--- Information provided Enclosed Below ---
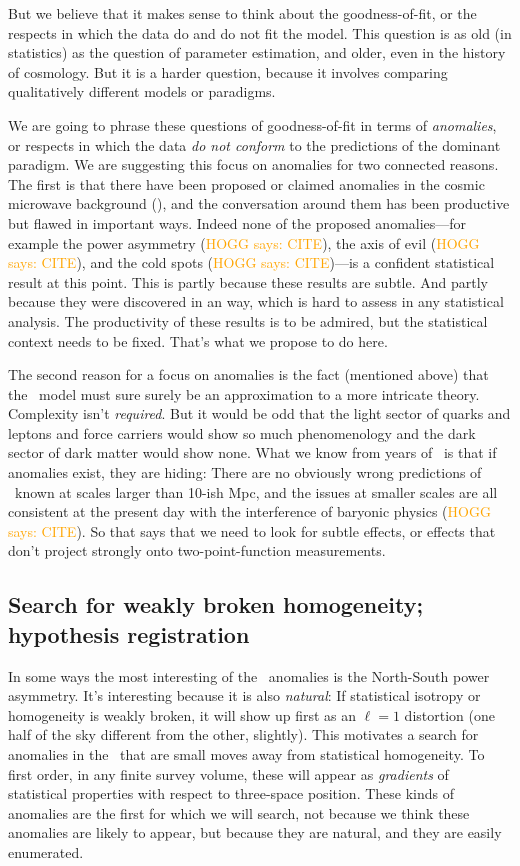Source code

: \documentclass[12pt, fullpage, letterpaper]{article}
\newcommand{\HOGG}[1]{\textcolor{orange}{HOGG says: #1}}
\begin{document}
But we believe that it makes sense to think about the goodness-of-fit,
or the respects in which the data do and do not fit the model.
This question is as old (in statistics) as the question of parameter
estimation, and older, even in the history of cosmology.
But it is a harder question, because it involves comparing
qualitatively different models or paradigms.

We are going to phrase these questions of goodness-of-fit in terms of
\emph{anomalies}, or respects in which the data \emph{do not conform}
to the predictions of the dominant paradigm.
We are suggesting this focus on anomalies for two connected reasons.
The first is that there have been proposed or claimed anomalies in the
cosmic microwave background (\CMB), and the conversation around them has been
productive but flawed in important ways.
Indeed none of the proposed anomalies---for example the power
asymmetry (\HOGG{CITE}), the axis of evil (\HOGG{CITE}), and the cold
spots (\HOGG{CITE})---is a confident statistical result at this point.
This is partly because these results are subtle. And partly because
they were discovered in an  way, which is hard to
assess in any  statistical analysis.
The productivity of these results is to be admired, but the statistical
context needs to be fixed. That's what we propose to do here.

The second reason for a focus on anomalies is the fact (mentioned
above) that the \LCDM\ model must sure surely be an approximation to a
more intricate theory.
Complexity isn't \emph{required}.
But it would be odd that the light sector of quarks and leptons and
force carriers would show so much phenomenology and the dark sector of
dark matter would show none.
What we know from years of \LCDM\ is that if anomalies exist, they are
hiding: There are no obviously wrong predictions of \LCDM\ known at
scales larger than 10-ish Mpc, and the issues at smaller scales are
all consistent at the present day with the interference of baryonic
physics (\HOGG{CITE}).
So that says that we need to look for subtle effects, or effects that
don't project strongly onto two-point-function measurements.

\subsection{Search for weakly broken homogeneity; hypothesis registration}

In some ways the most interesting of the \CMB\ anomalies is the
North-South power asymmetry. It's interesting because it is also
\emph{natural}: If statistical isotropy or homogeneity is weakly
broken, it will show up first as an $\ell=1$ distortion (one half of
the sky different from the other, slightly).
This motivates a search for anomalies in the \LSS\ that are small
moves away from statistical homogeneity.
To first order, in any finite survey volume, these will appear as
\emph{gradients} of statistical properties with respect to three-space
position.
These kinds of anomalies are the first for which we will search, not
because we think these anomalies are likely to appear, but because they
are natural, and they are easily enumerated.
\end{document}
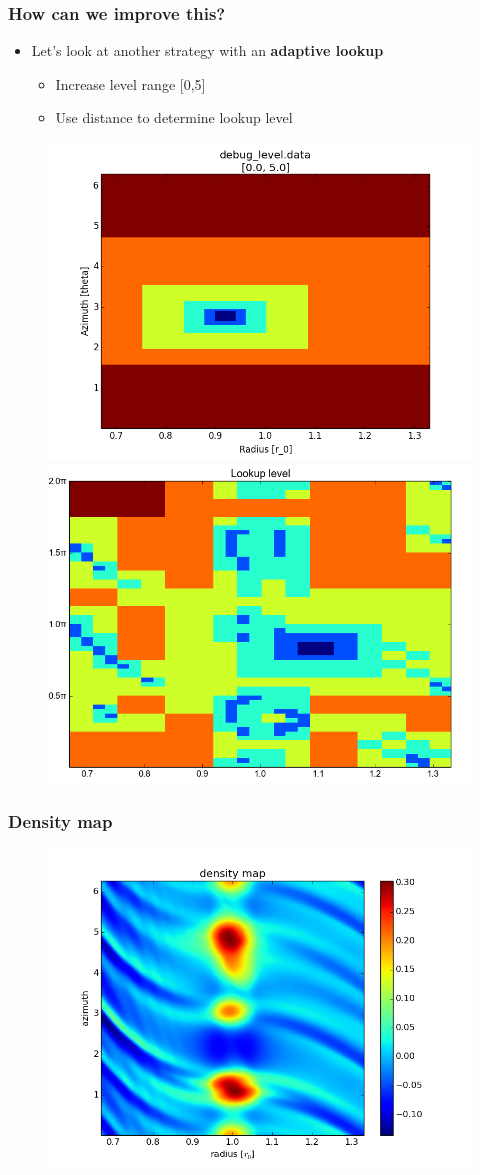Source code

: \documentclass{beamer}
\begin{document}
\begin{frame}
 \frametitle{How can we improve this?}
\begin{itemize}
  \item Let's look at another strategy with an \textbf{adaptive lookup}
  \begin{itemize}
  \item Increase level range [0,5]
  \item Use distance to determine lookup level
  \end{itemize}
 \end{itemize}

 \begin{figure}[H]
  \centering
  \includegraphics[width=.5\textwidth]{../../../Sara/plots/adaptive_lookup.png}     \includegraphics[width=.45\textwidth]{../../../Sara/run/default/debug_level-euclid.png}
\end{figure}
\end{frame}
\begin{frame}
 \frametitle{Density map}
 \begin{figure}[H]
  \centering
  \includegraphics[width=.8\textwidth]{density.png}
 \end{figure} 
\end{frame}
\end{document}
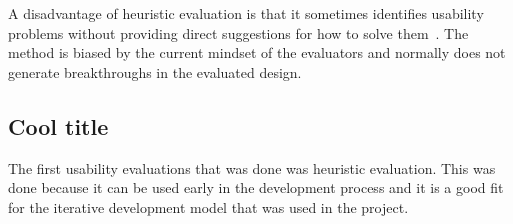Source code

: A disadvantage of heuristic evaluation is that it sometimes identifies usability problems without providing direct suggestions for how to solve them~\cite{Nielsen1990}. The method is biased by the current mindset of the evaluators and normally does not generate breakthroughs in the evaluated design.

\subsection{Cool title}
The first usability evaluations that was done was heuristic evaluation. This was done because it can be used early in the development process and it is a good fit for the iterative development model that was used in the project.
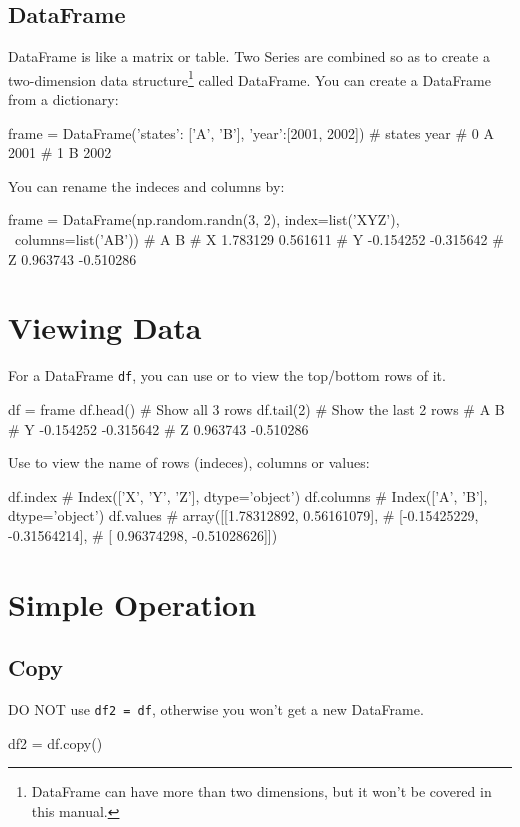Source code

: \documentclass{report}
\begin{document}
\subsection{DataFrame}
DataFrame is like a matrix or table. Two Series are combined so as to create a two-dimension data structure\footnote{DataFrame can have more than two dimensions, but it won't be covered in this manual.} called DataFrame. You can create a DataFrame from a dictionary:
\begin{py}
frame = DataFrame({'states': ['A', 'B'], 'year':[2001, 2002]})
#   states  year
# 0      A  2001
# 1      B  2002
\end{py}

You can rename the indeces and columns by:
\begin{py}
frame = DataFrame(np.random.randn(3, 2), index=list('XYZ'),　\ 
        columns=list('AB'))
#           A         B
# X  1.783129  0.561611
# Y -0.154252 -0.315642
# Z  0.963743 -0.510286
\end{py}

\section{Viewing Data}
For a DataFrame \texttt{df}, you can use  or  to view the top/bottom rows of it. 
\begin{py}
df = frame
df.head()  # Show all 3 rows
df.tail(2) # Show the last 2 rows
#           A         B
# Y -0.154252 -0.315642
# Z  0.963743 -0.510286
\end{py}

Use  to view the name of rows (indeces), columns or values:
\begin{py}
df.index
# Index(['X', 'Y', 'Z'], dtype='object')
df.columns
# Index(['A', 'B'], dtype='object')
df.values
# array([[1.78312892,  0.56161079],
#       [-0.15425229, -0.31564214],
#       [ 0.96374298, -0.51028626]])
\end{py}

\section{Simple Operation}
\subsection{Copy}
DO NOT use \texttt{df2 = df}, otherwise you won't get a new DataFrame.
\begin{py}
df2 = df.copy()
\end{py}
\end{document}
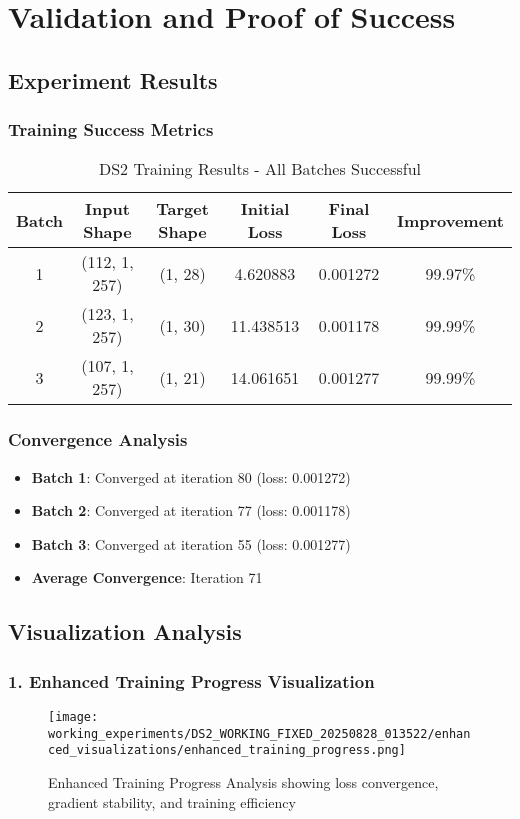 \documentclass[11pt,a4paper]{article}
\begin{document}
\section{Validation and Proof of Success}

\subsection{Experiment Results}

\subsubsection{Training Success Metrics}
\begin{table}[H]
\centering
\caption{DS2 Training Results - All Batches Successful}
\begin{tabular}{|c|c|c|c|c|c|}
\hline
\textbf{Batch} & \textbf{Input Shape} & \textbf{Target Shape} & \textbf{Initial Loss} & \textbf{Final Loss} & \textbf{Improvement} \\
\hline
1 & (112, 1, 257) & (1, 28) & 4.620883 & 0.001272 & 99.97\% \\
\hline
2 & (123, 1, 257) & (1, 30) & 11.438513 & 0.001178 & 99.99\% \\
\hline
3 & (107, 1, 257) & (1, 21) & 14.061651 & 0.001277 & 99.99\% \\
\hline
\end{tabular}
\end{table}

\subsubsection{Convergence Analysis}
\begin{itemize}
    \item \textbf{Batch 1}: Converged at iteration 80 (loss: 0.001272)
    \item \textbf{Batch 2}: Converged at iteration 77 (loss: 0.001178)
    \item \textbf{Batch 3}: Converged at iteration 55 (loss: 0.001277)
    \item \textbf{Average Convergence}: Iteration 71
\end{itemize}

\subsection{Visualization Analysis}

\subsubsection{1. Enhanced Training Progress Visualization}
\begin{figure}[H]
\centering
\texttt{[image: working\_experiments/DS2\_WORKING\_FIXED\_20250828\_013522/enhanced\_visualizations/enhanced\_training\_progress.png]}
\caption{Enhanced Training Progress Analysis showing loss convergence, gradient stability, and training efficiency}
\label{fig:enhanced_training}
\end{figure}
\end{document}
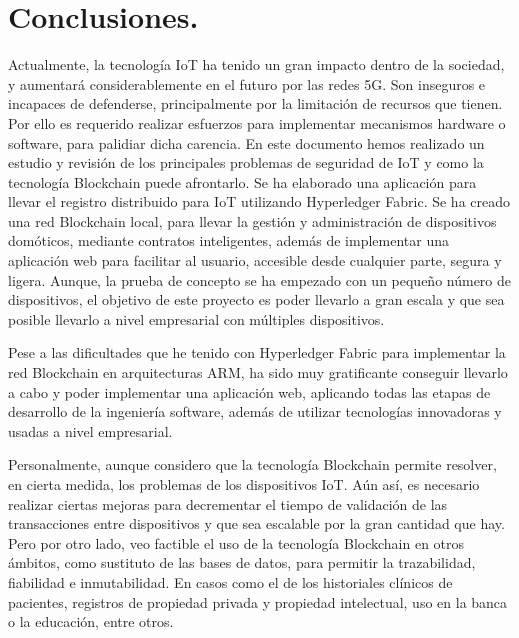 \section{Conclusiones.}

Actualmente, la tecnología IoT ha tenido un gran impacto dentro de la sociedad, y aumentará considerablemente en el 
futuro por las redes 5G. Son inseguros e incapaces de defenderse, principalmente por la limitación de recursos que tienen. 
Por ello es requerido realizar esfuerzos para implementar mecanismos hardware o software, para palidiar dicha carencia. 
En este documento hemos realizado un estudio y revisión de los principales problemas de seguridad de IoT y como la 
tecnología Blockchain puede afrontarlo. Se ha elaborado una aplicación para llevar el registro distribuido para IoT 
utilizando Hyperledger Fabric. Se ha creado una red Blockchain local, para llevar la gestión y administración de dispositivos 
domóticos, mediante contratos inteligentes, además de implementar una aplicación web para facilitar al usuario, accesible 
desde cualquier parte, segura y ligera. Aunque, la prueba de concepto se ha empezado con un pequeño número de dispositivos,
el objetivo de este proyecto es poder llevarlo a gran escala y que sea posible llevarlo a nivel empresarial con múltiples
dispositivos.  

\vspace{5mm}

\noindent Pese a las dificultades que he tenido con Hyperledger Fabric para implementar la red Blockchain en arquitecturas 
ARM, ha sido muy gratificante conseguir llevarlo a cabo y poder implementar una aplicación web, aplicando todas las etapas 
de desarrollo de la ingeniería software, además de utilizar tecnologías innovadoras y usadas a nivel empresarial.

\vspace{5mm}

\noindent Personalmente, aunque considero que la tecnología Blockchain permite resolver, en cierta medida, los problemas 
de los dispositivos IoT. Aún así, es necesario realizar ciertas mejoras para decrementar el tiempo de validación de las 
transacciones entre dispositivos y que sea escalable por la gran cantidad que hay. Pero por otro lado, veo factible el uso 
de la tecnología Blockchain en otros ámbitos, como sustituto de las bases de datos, para permitir la trazabilidad, fiabilidad 
e inmutabilidad. En casos como el de los historiales clínicos de pacientes, registros de propiedad privada y propiedad 
intelectual, uso en la banca o la educación, entre otros.

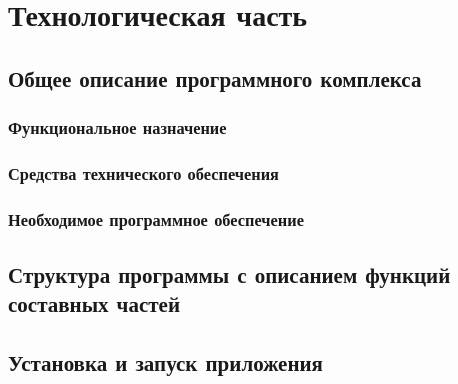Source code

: \section{Технологическая часть}

\subsection{Общее описание программного комплекса}
\subsubsection{Функциональное назначение}
\subsubsection{Средства технического обеспечения}
\subsubsection{Необходимое программное обеспечение}

\subsection{Структура программы с описанием функций составных частей}

\subsection{Установка и запуск приложения}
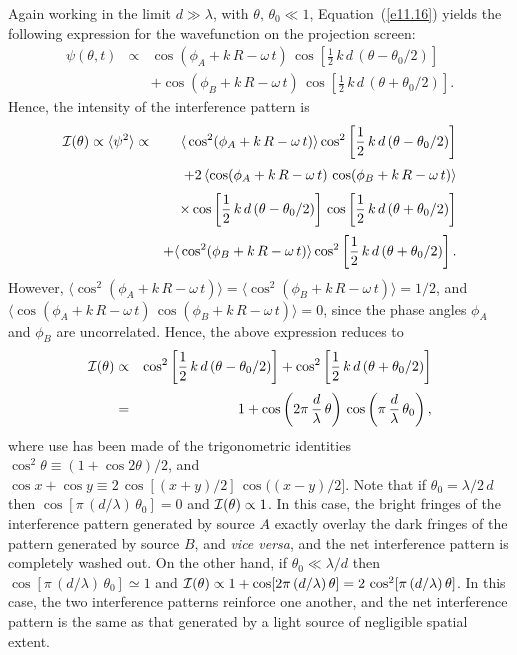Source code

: Again working in the limit $d\gg \lambda$, with $\theta,\,\theta_0\ll 1$, Equation~(\ref{e11.16}) yields the following expression
for the wavefunction on the projection screen:
\begin{eqnarray}
\psi(\theta,t)&\propto& \cos(\phi_A+k\,R-\omega\,t)\,\cos\left[\frac{1}{2}\,k\,d\,(\theta-\theta_0/2)\right]\nonumber\\[0.5ex]
&&+ \cos(\phi_B+k\,R-\omega\,t)\,\cos\left[\frac{1}{2}\,k\,d\,(\theta+\theta_0/2)\right].
\end{eqnarray}
Hence, the intensity of the interference pattern is 
\begin{eqnarray}
{\cal I}(\theta)\propto \langle \psi^2\rangle&\propto& \langle\,\cos^2 (\phi_A+k\,R-\omega\,t)\rangle\cos^2\left[\frac{1}{2}\,k\,d\,(\theta-\theta_0/2)\right]\nonumber\\[0.5ex]
&&+2\,\langle \cos (\phi_A+k\,R-\omega\,t)\,\cos (\phi_B+k\,R-\omega\,t)\rangle\nonumber\\[0.5ex]
&&\times \cos\left[\frac{1}{2}\,k\,d\,(\theta-\theta_0/2)\right]\,\cos\left[\frac{1}{2}\,k\,d\,(\theta+\theta_0/2)\right]\nonumber\\[0.5ex]
&&+\langle\,\cos^2 (\phi_B+k\,R-\omega\,t)\rangle\cos^2\left[\frac{1}{2}\,k\,d\,(\theta+\theta_0/2)\right].
\end{eqnarray}
However, $\langle \cos^2 (\phi_A+k\,R-\omega\,t)\rangle= \langle \cos^2 (\phi_B+k\,R-\omega\,t)\rangle=1/2$, and
$\langle \cos (\phi_A+k\,R-\omega\,t)\,\cos (\phi_B+k\,R-\omega\,t)\rangle=0$, since the phase angles $\phi_A$ and $\phi_B$
are uncorrelated. Hence, the above expression reduces to
\begin{eqnarray}\label{e11.23}
{\cal I}(\theta)&\propto&\cos^2\left[\frac{1}{2}\,k\,d\,(\theta-\theta_0/2)\right]+ \cos^2\left[\frac{1}{2}\,k\,d\,(\theta+\theta_0/2)\right]
\nonumber\\[0.5ex] &=& 1 + \cos\left(2\pi\,\frac{d}{\lambda}\,\theta\right)\,\cos\left(\pi\,\frac{d}{\lambda}\,\theta_0\right),
\end{eqnarray}
where use has been made of the trigonometric identities $\cos^2\theta\equiv (1+\cos 2\theta)/2$, and
$\cos x + \cos y \equiv 2\,\cos[(x+y)/2]\,\cos((x-y)/2]$. 
Note that if $\theta_0=\lambda/2\,d$ then $\cos[\pi\,(d/\lambda)\,\theta_0]=0$ and ${\cal I}(\theta)\propto 1$. 
In this case, the bright fringes of the interference pattern generated by source $A$ exactly overlay the dark fringes
of the pattern generated by source $B$, and {\em vice versa}, and the net interference pattern is completely
washed out. On the other hand, if $\theta_0\ll \lambda/d$ then $\cos[\pi\,(d/\lambda)\,\theta_0]\simeq 1$ and
${\cal I}(\theta)\propto 1+\cos[2\pi\,(d/\lambda)\,\theta]=2\, \cos^2[\pi\,(d/\lambda)\,\theta]$. In this case, the two interference patterns
reinforce one another, and the net interference pattern is the same as that generated by a light  source
of negligible spatial extent.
--- End of Enclosed Information provided ---
[Task to carry out] For this exercise, return exactly the lines above from the line with "To first order, in" through the line with "level range [0,5]", both included. Do not copy the pictures.

[Response]
To first order, in any finite survey volume, these will appear as
\emph{gradients} of statistical properties with respect to three-space
position.
These kinds of anomalies are the first for which we will search, not
because we think these anomalies are likely to appear, but because they
are natural, and they are easily enumerated.
\end{document}
Source code

: \documentclass{beamer}
\begin{document}
\begin{frame}
 \frametitle{How can we improve this?}
\begin{itemize}
  \item Let's look at another strategy with an \textbf{adaptive lookup}
  \begin{itemize}
  \item Increase level range [0,5]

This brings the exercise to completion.